### PROBLEM DESCRIPTION
Look at each line of the listing. Copy those that hold the string "customers".

-------------------------

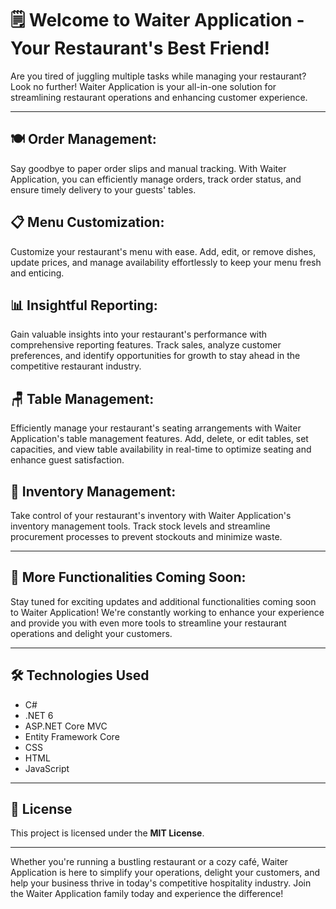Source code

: # 🗒️ Welcome to Waiter Application - Your Restaurant's Best Friend!

Are you tired of juggling multiple tasks while managing your restaurant? Look no further! Waiter Application is your all-in-one solution for streamlining restaurant operations and enhancing customer experience.

---

## 🍽️ Order Management:
Say goodbye to paper order slips and manual tracking. With Waiter Application, you can efficiently manage orders, track order status, and ensure timely delivery to your guests' tables.

## 📋 Menu Customization:
Customize your restaurant's menu with ease. Add, edit, or remove dishes, update prices, and manage availability effortlessly to keep your menu fresh and enticing.

## 📊 Insightful Reporting:
Gain valuable insights into your restaurant's performance with comprehensive reporting features. Track sales, analyze customer preferences, and identify opportunities for growth to stay ahead in the competitive restaurant industry.

## 🪑 Table Management:
Efficiently manage your restaurant's seating arrangements with Waiter Application's table management features. Add, delete, or edit tables, set capacities, and view table availability in real-time to optimize seating and enhance guest satisfaction.

## 🛒 Inventory Management:
Take control of your restaurant's inventory with Waiter Application's inventory management tools. Track stock levels and streamline procurement processes to prevent stockouts and minimize waste.

---

## 🚀 More Functionalities Coming Soon:
Stay tuned for exciting updates and additional functionalities coming soon to Waiter Application! We're constantly working to enhance your experience and provide you with even more tools to streamline your restaurant operations and delight your customers.

---

## 🛠️ Technologies Used

- C#
- .NET 6
- ASP.NET Core MVC
- Entity Framework Core
- CSS
- HTML
- JavaScript

---

## 📜 License

This project is licensed under the **MIT License**.

---

Whether you're running a bustling restaurant or a cozy café, Waiter Application is here to simplify your operations, delight your customers, and help your business thrive in today's competitive hospitality industry. Join the Waiter Application family today and experience the difference!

-------------------------

### REPLY TO THE TASK
Stay tuned for exciting updates and additional functionalities coming soon to Waiter Application! We're constantly working to enhance your experience and provide you with even more tools to streamline your restaurant operations and delight your customers.
Whether you're running a bustling restaurant or a cozy café, Waiter Application is here to simplify your operations, delight your customers, and help your business thrive in today's competitive hospitality industry. Join the Waiter Application family today and experience the difference!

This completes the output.